Very recently I stumbled upon a new and curious solution to a very minor, but very annoying problem that I occasionally bump into with PostgreSQL. Admittedly, a perfectly adequate solution already exists for this problem and Postgres’s limitations of the GROUP BY-logic, which are causing this problem make perfect sense to me and I support them fully. But (and doesn’t every rule always trigger a “but can you make an exception this time”), I never liked that solution, because it is so verbose and difficult to read. Is there a better way?

How to select additional columns when using GROUP BY together with MAX/MIN

(For the purposes of this story, ) I am a wildlife researcher and I count how many animals live where. I also have a small Postgres table, where I record the number of animals I’ve counted. Here it is:

animal_id num_of_animals area
1 120 A
1 80 B
1 10 C
2 50 A

And now somebody asks me: “For every animal, can you tell me which area they prefer?”.

Ok, I can do it. I need to GROUP BY animal_id and call MAX(num_of_animals):

select
	animal_id,
	MAX(num_of_animals) as max_num
from
	animals
group by
	animal_id

But how do I get the area? How do I get the value of the area column, in the same row as the MAX(...) is found?

I can’t just add , area_code to the list of SELECT columns, because I will get the error: column "animals.area_code" must appear in the GROUP BY clause or be used in an aggregate function. And this makes sense, but unfortunatelly no aggregate function exists that could do what I want it to. I don’t want to know the MAX(area_code), nor the COUNT(area_code), I want to know something like this SAME_ROW_VALUE(area_code, column=max_num).

The standard solution (and possibly the fastest, most optimized and most boring solution of them all)

One of the standard solutions is to use a subquery: we INNER JOIN the 1st query with the animals table to identify the rows where the animal_id and max_num match:

select
	animals.animal_id,
	max_num,
	area_code
from
	animals
inner join (
	select
		animal_id,
		MAX(num_of_animals) as max_num
	from
		animals
	group by
		animal_id) as max_num_of_animals
  on
	  animals.animal_id = max_num_of_animals.animal_id
	  and animals.num_of_animals = max_num_of_animals.max_num

Let me be honest here, if you have a huge table with lots of data and you care about speed, then you should first profile the results of this solution. Chances are this on is perfectly adequate, maybe even awesome, but to paraphrase my (usually very soft spoken) friend: “PROFILE YOUR QUERIES ON YOUR ACTUAL DATA before making a decision”.

But, if this long-winded letter of a SELECT-statement irks you out, let me introduce you to other, more funky solutions 😏.

My favorite solution (very hacky, but so short)

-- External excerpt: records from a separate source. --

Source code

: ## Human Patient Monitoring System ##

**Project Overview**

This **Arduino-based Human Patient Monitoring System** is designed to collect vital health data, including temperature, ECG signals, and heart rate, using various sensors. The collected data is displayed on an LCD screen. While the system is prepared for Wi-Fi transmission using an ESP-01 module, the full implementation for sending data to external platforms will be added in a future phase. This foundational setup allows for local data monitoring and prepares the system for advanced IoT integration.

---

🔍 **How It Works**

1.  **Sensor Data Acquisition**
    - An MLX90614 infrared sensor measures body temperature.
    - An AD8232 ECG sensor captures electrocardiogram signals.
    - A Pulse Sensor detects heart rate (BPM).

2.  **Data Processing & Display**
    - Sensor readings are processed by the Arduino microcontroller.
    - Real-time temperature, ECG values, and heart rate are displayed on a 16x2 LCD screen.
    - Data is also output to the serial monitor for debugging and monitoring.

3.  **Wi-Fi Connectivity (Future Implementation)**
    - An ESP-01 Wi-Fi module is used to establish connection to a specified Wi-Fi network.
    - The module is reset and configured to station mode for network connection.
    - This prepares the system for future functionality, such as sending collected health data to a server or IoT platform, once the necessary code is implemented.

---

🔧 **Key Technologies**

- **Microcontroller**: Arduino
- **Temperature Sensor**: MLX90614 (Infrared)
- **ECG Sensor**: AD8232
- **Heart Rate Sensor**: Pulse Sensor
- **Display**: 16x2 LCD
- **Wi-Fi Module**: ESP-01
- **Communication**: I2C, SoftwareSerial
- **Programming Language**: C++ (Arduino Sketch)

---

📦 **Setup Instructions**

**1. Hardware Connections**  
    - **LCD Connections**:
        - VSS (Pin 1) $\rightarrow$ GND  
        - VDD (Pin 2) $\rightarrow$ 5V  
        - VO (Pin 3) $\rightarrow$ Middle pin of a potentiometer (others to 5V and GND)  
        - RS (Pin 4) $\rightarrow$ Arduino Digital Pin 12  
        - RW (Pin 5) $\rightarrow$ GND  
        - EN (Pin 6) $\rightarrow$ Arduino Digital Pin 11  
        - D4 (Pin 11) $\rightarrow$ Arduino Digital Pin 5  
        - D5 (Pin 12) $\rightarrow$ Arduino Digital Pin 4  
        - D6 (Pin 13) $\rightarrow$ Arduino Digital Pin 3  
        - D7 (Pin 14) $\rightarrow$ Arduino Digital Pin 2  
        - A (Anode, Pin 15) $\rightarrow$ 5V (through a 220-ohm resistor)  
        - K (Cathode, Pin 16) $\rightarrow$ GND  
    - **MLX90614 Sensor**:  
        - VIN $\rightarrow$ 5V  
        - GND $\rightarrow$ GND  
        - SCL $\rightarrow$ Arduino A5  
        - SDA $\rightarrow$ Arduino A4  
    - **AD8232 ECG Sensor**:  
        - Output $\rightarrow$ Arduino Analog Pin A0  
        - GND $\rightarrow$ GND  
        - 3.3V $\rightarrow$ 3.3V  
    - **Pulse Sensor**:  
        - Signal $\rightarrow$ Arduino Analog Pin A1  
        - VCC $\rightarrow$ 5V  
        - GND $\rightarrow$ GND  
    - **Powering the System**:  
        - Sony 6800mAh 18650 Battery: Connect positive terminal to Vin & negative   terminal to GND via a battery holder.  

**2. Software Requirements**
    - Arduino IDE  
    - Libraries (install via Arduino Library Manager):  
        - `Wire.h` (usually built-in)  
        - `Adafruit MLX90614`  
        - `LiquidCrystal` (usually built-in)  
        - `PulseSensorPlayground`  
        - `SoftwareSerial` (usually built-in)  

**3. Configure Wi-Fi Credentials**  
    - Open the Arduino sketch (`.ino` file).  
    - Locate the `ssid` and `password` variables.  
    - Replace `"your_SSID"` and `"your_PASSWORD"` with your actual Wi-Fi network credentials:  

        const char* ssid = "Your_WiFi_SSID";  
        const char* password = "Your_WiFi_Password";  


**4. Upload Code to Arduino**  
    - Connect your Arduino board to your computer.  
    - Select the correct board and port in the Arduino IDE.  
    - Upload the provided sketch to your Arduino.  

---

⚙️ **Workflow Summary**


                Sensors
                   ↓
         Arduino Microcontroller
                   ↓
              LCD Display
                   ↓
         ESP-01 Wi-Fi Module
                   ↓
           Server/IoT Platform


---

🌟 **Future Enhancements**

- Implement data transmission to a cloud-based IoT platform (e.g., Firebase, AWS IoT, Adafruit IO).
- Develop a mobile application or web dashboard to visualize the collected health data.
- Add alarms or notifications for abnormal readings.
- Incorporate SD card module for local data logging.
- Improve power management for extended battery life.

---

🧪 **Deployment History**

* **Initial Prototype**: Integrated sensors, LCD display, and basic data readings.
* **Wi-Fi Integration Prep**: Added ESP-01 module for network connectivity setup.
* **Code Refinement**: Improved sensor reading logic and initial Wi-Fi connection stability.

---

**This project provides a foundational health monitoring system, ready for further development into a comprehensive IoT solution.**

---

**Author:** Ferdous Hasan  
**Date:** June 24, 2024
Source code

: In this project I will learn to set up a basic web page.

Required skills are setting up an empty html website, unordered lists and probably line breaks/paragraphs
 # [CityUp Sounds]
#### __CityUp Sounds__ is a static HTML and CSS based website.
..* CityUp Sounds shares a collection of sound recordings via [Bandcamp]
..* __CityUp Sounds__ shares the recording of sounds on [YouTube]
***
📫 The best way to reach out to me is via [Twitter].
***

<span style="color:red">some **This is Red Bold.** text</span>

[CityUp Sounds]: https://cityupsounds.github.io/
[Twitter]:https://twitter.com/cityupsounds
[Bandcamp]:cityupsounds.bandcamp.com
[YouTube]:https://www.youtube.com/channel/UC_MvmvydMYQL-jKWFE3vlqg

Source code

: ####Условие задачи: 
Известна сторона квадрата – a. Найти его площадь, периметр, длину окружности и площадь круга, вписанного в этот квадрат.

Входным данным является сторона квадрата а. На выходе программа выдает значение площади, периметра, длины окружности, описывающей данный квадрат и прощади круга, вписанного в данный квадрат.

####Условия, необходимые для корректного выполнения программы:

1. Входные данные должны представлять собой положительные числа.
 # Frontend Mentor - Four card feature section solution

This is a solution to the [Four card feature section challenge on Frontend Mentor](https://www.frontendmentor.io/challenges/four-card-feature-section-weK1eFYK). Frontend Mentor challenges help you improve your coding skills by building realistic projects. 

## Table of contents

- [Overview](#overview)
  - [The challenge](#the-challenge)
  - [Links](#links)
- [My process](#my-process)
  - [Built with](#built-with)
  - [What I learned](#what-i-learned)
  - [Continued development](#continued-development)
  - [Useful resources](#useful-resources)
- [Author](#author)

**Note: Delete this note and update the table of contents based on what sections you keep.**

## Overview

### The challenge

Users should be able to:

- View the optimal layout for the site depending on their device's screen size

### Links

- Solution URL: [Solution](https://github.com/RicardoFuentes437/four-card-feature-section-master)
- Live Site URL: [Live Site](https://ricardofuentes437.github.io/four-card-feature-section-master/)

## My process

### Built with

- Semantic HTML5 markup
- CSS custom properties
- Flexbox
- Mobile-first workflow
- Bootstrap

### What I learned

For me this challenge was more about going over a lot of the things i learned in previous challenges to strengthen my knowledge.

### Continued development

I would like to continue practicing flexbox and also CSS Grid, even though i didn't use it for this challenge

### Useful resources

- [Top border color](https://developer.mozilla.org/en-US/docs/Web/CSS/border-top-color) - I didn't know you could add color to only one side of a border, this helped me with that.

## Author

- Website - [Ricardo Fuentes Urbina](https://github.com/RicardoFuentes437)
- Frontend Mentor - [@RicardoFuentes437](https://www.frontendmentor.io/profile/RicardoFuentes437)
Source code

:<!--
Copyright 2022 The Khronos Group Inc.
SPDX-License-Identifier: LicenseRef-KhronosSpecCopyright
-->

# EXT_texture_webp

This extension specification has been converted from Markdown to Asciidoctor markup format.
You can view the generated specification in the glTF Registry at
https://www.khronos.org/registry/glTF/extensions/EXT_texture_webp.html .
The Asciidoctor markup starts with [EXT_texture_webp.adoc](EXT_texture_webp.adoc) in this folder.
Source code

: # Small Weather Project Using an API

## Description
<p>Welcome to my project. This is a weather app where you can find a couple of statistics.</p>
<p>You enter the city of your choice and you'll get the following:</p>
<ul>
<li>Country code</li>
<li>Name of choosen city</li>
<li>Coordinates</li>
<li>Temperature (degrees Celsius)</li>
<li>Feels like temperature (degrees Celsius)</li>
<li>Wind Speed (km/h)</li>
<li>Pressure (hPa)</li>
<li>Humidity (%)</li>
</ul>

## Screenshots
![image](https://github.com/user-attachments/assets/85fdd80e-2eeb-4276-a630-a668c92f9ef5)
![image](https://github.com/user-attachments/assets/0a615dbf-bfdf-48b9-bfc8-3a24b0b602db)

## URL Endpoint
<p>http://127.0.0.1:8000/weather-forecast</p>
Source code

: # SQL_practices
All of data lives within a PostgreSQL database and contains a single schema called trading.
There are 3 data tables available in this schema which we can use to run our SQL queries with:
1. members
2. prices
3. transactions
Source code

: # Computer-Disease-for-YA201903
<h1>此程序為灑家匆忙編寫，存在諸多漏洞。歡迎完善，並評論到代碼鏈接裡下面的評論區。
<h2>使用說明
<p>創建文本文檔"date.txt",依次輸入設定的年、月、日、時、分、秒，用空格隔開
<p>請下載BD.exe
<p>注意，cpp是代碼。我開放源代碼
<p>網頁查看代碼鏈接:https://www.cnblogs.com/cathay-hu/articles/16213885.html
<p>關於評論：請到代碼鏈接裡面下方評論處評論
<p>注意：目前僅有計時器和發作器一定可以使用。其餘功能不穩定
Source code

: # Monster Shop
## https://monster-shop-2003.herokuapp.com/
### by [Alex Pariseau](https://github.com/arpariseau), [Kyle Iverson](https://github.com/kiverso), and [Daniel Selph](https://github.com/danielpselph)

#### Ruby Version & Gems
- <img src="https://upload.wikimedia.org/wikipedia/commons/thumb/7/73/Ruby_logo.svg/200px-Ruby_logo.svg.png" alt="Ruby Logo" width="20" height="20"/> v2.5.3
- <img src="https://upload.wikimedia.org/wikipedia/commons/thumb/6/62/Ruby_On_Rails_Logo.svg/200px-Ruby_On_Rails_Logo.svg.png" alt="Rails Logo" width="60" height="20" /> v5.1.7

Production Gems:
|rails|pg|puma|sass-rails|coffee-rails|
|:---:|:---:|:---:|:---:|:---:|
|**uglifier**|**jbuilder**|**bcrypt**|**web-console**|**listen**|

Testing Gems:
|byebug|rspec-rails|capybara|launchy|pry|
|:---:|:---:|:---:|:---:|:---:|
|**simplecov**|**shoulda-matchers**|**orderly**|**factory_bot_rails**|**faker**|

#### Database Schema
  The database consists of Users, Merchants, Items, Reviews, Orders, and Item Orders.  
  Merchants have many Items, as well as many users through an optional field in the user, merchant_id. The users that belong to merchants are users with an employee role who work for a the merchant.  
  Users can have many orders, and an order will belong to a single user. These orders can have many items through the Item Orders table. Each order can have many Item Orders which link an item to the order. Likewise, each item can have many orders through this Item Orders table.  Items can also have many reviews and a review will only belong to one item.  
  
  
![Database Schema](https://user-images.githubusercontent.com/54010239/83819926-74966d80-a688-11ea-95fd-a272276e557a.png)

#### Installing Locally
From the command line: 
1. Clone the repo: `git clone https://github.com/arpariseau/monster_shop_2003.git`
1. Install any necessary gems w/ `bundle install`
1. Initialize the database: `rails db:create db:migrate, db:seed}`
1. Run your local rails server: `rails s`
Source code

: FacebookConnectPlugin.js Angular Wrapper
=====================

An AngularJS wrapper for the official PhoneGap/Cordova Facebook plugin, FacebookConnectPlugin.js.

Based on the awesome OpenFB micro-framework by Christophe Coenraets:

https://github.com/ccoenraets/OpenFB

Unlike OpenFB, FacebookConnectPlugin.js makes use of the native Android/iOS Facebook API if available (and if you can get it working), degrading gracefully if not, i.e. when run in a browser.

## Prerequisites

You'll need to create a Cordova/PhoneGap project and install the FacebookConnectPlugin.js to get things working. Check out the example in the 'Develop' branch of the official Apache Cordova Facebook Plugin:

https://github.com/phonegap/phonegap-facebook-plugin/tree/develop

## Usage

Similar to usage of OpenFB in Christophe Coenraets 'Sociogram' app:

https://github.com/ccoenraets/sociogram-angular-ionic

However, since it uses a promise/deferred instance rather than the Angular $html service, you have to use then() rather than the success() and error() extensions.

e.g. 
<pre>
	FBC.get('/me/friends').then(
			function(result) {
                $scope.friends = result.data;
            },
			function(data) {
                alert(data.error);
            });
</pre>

Here is the solution I like better. I’d like to emphasize I am not the author of the idea, I am just spreading the word. I found this solution in a StackOverflow post, but I don’t know which one and I’ve just spent half an hour searching StackOverflow for it with no luck.

So, here is my favorite solution.

select
	animal_id,
	MAX(num_of_animals),
	SUBSTRING(MAX(CONCAT(to_char(num_of_animals, '0000000000'), area_code)), 12) AS "area_code"
from
	animals
group by
	animal_id

I know, that additional SUBSTRING(MAX..... demands some explanation. 😁

  1. to_char(num_of_animals, '0000000000'): we turn num_of_animals into a string with zeros at the begining like so: 0000000120, 0000000080, .. The string 0000000000 must have as many zeros as the biggest num_of_animals can have digits.
  2. CONCAT(..., area_code): we append the area_code to the back like so: 0000000120A, 0000000080B, …
  3. MAX(..): we find the maximum values of these strings. Because the strings start with num_of_animals, their MAX will be the same as the MAX of num_of_animals.
  4. SUBSTRING(..): we strip away zeros and the num_of_values to get only the area_code: SUBSTRING(0000000120A, 12) => A. ATTENTION: to_char creates white space at the beginning of the string, so we have to substract 12 chars, not just 10.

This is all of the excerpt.